(Stored data entries)
***

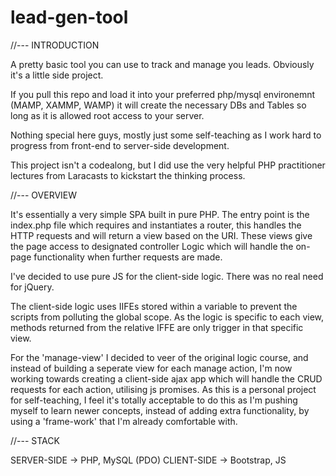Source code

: # lead-gen-tool

//--- INTRODUCTION

A pretty basic tool you can use to track and manage you leads. Obviously it's a little side project.

If you pull this repo and load it into your preferred php/mysql environemnt (MAMP, XAMMP, WAMP) it will create the necessary DBs and Tables so long as it is allowed root access to your server.

Nothing special here guys, mostly just some self-teaching as I work hard to progress from front-end to server-side development.

This project isn't a codealong, but I did use the very helpful PHP practitioner lectures from Laracasts to kickstart the thinking process. 

//--- OVERVIEW

It's essentially a very simple SPA built in pure PHP. The entry point is the index.php file which requires and instantiates a router, this handles the HTTP requests and will return a view based on the URI. These views give the page access to designated controller Logic which will handle the on-page functionality when further requests are made. 

I've decided to use pure JS for the client-side logic. There was no real need for jQuery. 

The client-side logic uses IIFEs stored within a variable to prevent the scripts from polluting the global scope. As the logic is specific to each view, methods returned from the relative IFFE are only trigger in that specific view. 

For the 'manage-view' I decided to veer of the original logic course, and instead of building a seperate view for each manage action, I'm now working towards creating a client-side ajax app which will handle the CRUD requests for each action, utilising js promises. As this is a personal project for self-teaching, I feel it's totally acceptable to do this as I'm pushing myself to learn newer concepts, instead of adding extra functionality, by using a 'frame-work' that I'm already comfortable with.  

//--- STACK

SERVER-SIDE -> PHP, MySQL (PDO)
CLIENT-SIDE -> Bootstrap, JS
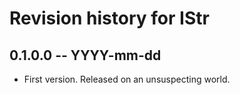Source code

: # Revision history for IStr

## 0.1.0.0 -- YYYY-mm-dd

* First version. Released on an unsuspecting world.
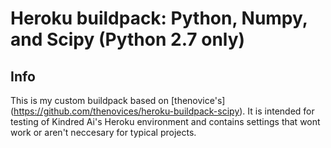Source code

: Heroku buildpack: Python, Numpy, and Scipy (Python 2.7 only)
====================================================

Info
----

This is my custom buildpack based on [thenovice's] (https://github.com/thenovices/heroku-buildpack-scipy).
It is intended for testing of Kindred Ai's Heroku environment and contains settings that wont work or aren't
neccesary for typical projects.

***

#### Task:
Please transcribe exactly the lines from the start of the records through the line containing "## 0.1.0.0 -- YYYY-mm-dd", leaving the pictures out.

#### Exercise solution:
Source code

: # lead-gen-tool

//--- INTRODUCTION

A pretty basic tool you can use to track and manage you leads. Obviously it's a little side project.

If you pull this repo and load it into your preferred php/mysql environemnt (MAMP, XAMMP, WAMP) it will create the necessary DBs and Tables so long as it is allowed root access to your server.

Nothing special here guys, mostly just some self-teaching as I work hard to progress from front-end to server-side development.

This project isn't a codealong, but I did use the very helpful PHP practitioner lectures from Laracasts to kickstart the thinking process. 

//--- OVERVIEW

It's essentially a very simple SPA built in pure PHP. The entry point is the index.php file which requires and instantiates a router, this handles the HTTP requests and will return a view based on the URI. These views give the page access to designated controller Logic which will handle the on-page functionality when further requests are made. 

I've decided to use pure JS for the client-side logic. There was no real need for jQuery. 

The client-side logic uses IIFEs stored within a variable to prevent the scripts from polluting the global scope. As the logic is specific to each view, methods returned from the relative IFFE are only trigger in that specific view. 

For the 'manage-view' I decided to veer of the original logic course, and instead of building a seperate view for each manage action, I'm now working towards creating a client-side ajax app which will handle the CRUD requests for each action, utilising js promises. As this is a personal project for self-teaching, I feel it's totally acceptable to do this as I'm pushing myself to learn newer concepts, instead of adding extra functionality, by using a 'frame-work' that I'm already comfortable with.  

//--- STACK

SERVER-SIDE -> PHP, MySQL (PDO)
CLIENT-SIDE -> Bootstrap, JS
Source code

: # Revision history for IStr

## 0.1.0.0 -- YYYY-mm-dd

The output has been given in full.